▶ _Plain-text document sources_
^^^^^^^^^^^^^^^^

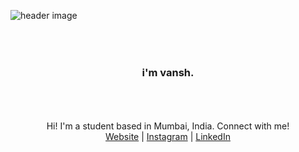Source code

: ![header image](/image.jpg)

### <div align="center" style="padding: 10%;">i'm vansh.</div>


<div align="center">
  Hi! I'm a student based in Mumbai, India. Connect with me!<br>
  <a href="https://www.vanshtibrewal.com/">Website</a> | <a href="https://www.instagram.com/vansh.tibrewal/">Instagram</a> | <a href="https://www.linkedin.com/in/vanshtibrewal/">LinkedIn</a>
</div>
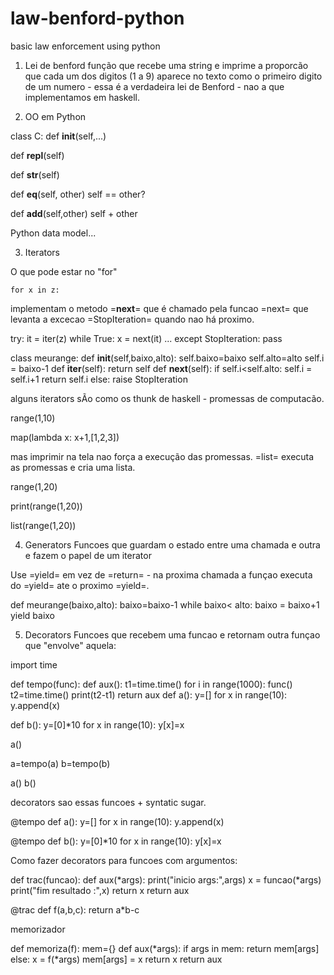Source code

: # law-benford-python
basic law enforcement using python

1. Lei de benford
função que recebe uma string e imprime a proporcão que cada um dos digitos (1 a 9) aparece no texto como o primeiro digito de um numero - essa é a verdadeira lei de Benford - nao a que implementamos em haskell.

2. OO em Python

class C:
  def __init__(self,...)

  def __repl__(self)

  def __str__(self)

  def __eq__(self, other)   self == other?

  def __add__(self,other)   self + other

Python data model...

3. Iterators

O que pode estar no "for"

    for x in z:

implementam o metodo =__next__= que é chamado pela funcao =next= que levanta a excecao =StopIteration= quando nao há proximo.

try:
   it = iter(z)
   while True:
     x = next(it)
     ...
except StopIteration:
   pass

class meurange:
  def __init__(self,baixo,alto):
      self.baixo=baixo
      self.alto=alto
      self.i = baixo-1
  def __iter__(self):
      return self
  def __next__(self):
      if self.i<self.alto:
         self.i = self.i+1
         return self.i
      else: 
         raise StopIteration

alguns iterators sÃo como os thunk de haskell - promessas de computacão.

range(1,10)

map(lambda x: x+1,[1,2,3])

mas imprimir na tela nao força a execução das promessas. =list= executa as promessas e cria uma lista.

range(1,20)

print(range(1,20))

list(range(1,20))

4. Generators
Funcoes que guardam o estado entre uma chamada e outra e fazem o papel de um iterator

Use =yield= em vez de =return= - na proxima chamada a funçao executa do =yield= ate o proximo =yield=.

def meurange(baixo,alto):
   baixo=baixo-1
   while baixo< alto:
      baixo = baixo+1
      yield baixo

5. Decorators
Funcoes que recebem uma funcao e retornam outra funçao que "envolve" aquela:

import time

def tempo(func):
  def aux():
      t1=time.time()
      for i in range(1000):
         func()
      t2=time.time()
      print(t2-t1)
  return aux
def a():
   y=[]
   for x in range(10):
       y.append(x)

def b():
  y=[0]*10
  for x in range(10):
    y[x]=x


a()

a=tempo(a)
b=tempo(b)

a()
b()

decorators sao essas funcoes + syntatic sugar.

@tempo
def a():
   y=[]
   for x in range(10):
       y.append(x)

@tempo
def b():
  y=[0]*10
  for x in range(10):
    y[x]=x

Como fazer decorators para funcoes com argumentos:

def trac(funcao):
   def aux(*args):
     print("inicio args:",args)
     x = funcao(*args)
     print("fim resultado :",x)
     return x
   return aux

@trac
def f(a,b,c):
   return a*b-c

memorizador

def memoriza(f):
   mem={}
   def aux(*args): 
     if args in mem:
        return mem[args]
     else:
        x = f(*args)
        mem[args] = x
        return x
   return aux
   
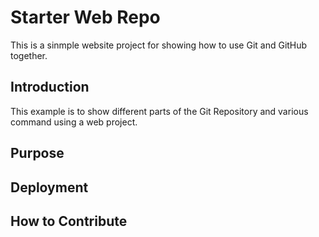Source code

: # Starter Web Repo
This is a sinmple website project for showing how to use Git and GitHub together.
## Introduction
This example is to show different parts of the Git Repository and various command using a web project.
## Purpose

## Deployment

## How to Contribute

^^^^^^^^^^^^^^^^

Each record has to be set down verbatim, and the pictures must not appear in the copy.

Source code

: ![header image](/image.jpg)

### <div align="center" style="padding: 10%;">i'm vansh.</div>


<div align="center">
  Hi! I'm a student based in Mumbai, India. Connect with me!<br>
  <a href="https://www.vanshtibrewal.com/">Website</a> | <a href="https://www.instagram.com/vansh.tibrewal/">Instagram</a> | <a href="https://www.linkedin.com/in/vanshtibrewal/">LinkedIn</a>
</div>
Source code

: # law-benford-python
basic law enforcement using python

1. Lei de benford
função que recebe uma string e imprime a proporcão que cada um dos digitos (1 a 9) aparece no texto como o primeiro digito de um numero - essa é a verdadeira lei de Benford - nao a que implementamos em haskell.

2. OO em Python

class C:
  def __init__(self,...)

  def __repl__(self)

  def __str__(self)

  def __eq__(self, other)   self == other?

  def __add__(self,other)   self + other

Python data model...

3. Iterators

O que pode estar no "for"

    for x in z:

implementam o metodo =__next__= que é chamado pela funcao =next= que levanta a excecao =StopIteration= quando nao há proximo.

try:
   it = iter(z)
   while True:
     x = next(it)
     ...
except StopIteration:
   pass

class meurange:
  def __init__(self,baixo,alto):
      self.baixo=baixo
      self.alto=alto
      self.i = baixo-1
  def __iter__(self):
      return self
  def __next__(self):
      if self.i<self.alto:
         self.i = self.i+1
         return self.i
      else: 
         raise StopIteration

alguns iterators sÃo como os thunk de haskell - promessas de computacão.

range(1,10)

map(lambda x: x+1,[1,2,3])

mas imprimir na tela nao força a execução das promessas. =list= executa as promessas e cria uma lista.

range(1,20)

print(range(1,20))

list(range(1,20))

4. Generators
Funcoes que guardam o estado entre uma chamada e outra e fazem o papel de um iterator

Use =yield= em vez de =return= - na proxima chamada a funçao executa do =yield= ate o proximo =yield=.

def meurange(baixo,alto):
   baixo=baixo-1
   while baixo< alto:
      baixo = baixo+1
      yield baixo

5. Decorators
Funcoes que recebem uma funcao e retornam outra funçao que "envolve" aquela:

import time

def tempo(func):
  def aux():
      t1=time.time()
      for i in range(1000):
         func()
      t2=time.time()
      print(t2-t1)
  return aux
def a():
   y=[]
   for x in range(10):
       y.append(x)

def b():
  y=[0]*10
  for x in range(10):
    y[x]=x


a()

a=tempo(a)
b=tempo(b)

a()
b()

decorators sao essas funcoes + syntatic sugar.

@tempo
def a():
   y=[]
   for x in range(10):
       y.append(x)

@tempo
def b():
  y=[0]*10
  for x in range(10):
    y[x]=x

Como fazer decorators para funcoes com argumentos:

def trac(funcao):
   def aux(*args):
     print("inicio args:",args)
     x = funcao(*args)
     print("fim resultado :",x)
     return x
   return aux

@trac
def f(a,b,c):
   return a*b-c

memorizador

def memoriza(f):
   mem={}
   def aux(*args): 
     if args in mem:
        return mem[args]
     else:
        x = f(*args)
        mem[args] = x
        return x
   return aux
   
Source code

: # Starter Web Repo
This is a sinmple website project for showing how to use Git and GitHub together.
## Introduction
This example is to show different parts of the Git Repository and various command using a web project.
## Purpose

## Deployment

## How to Contribute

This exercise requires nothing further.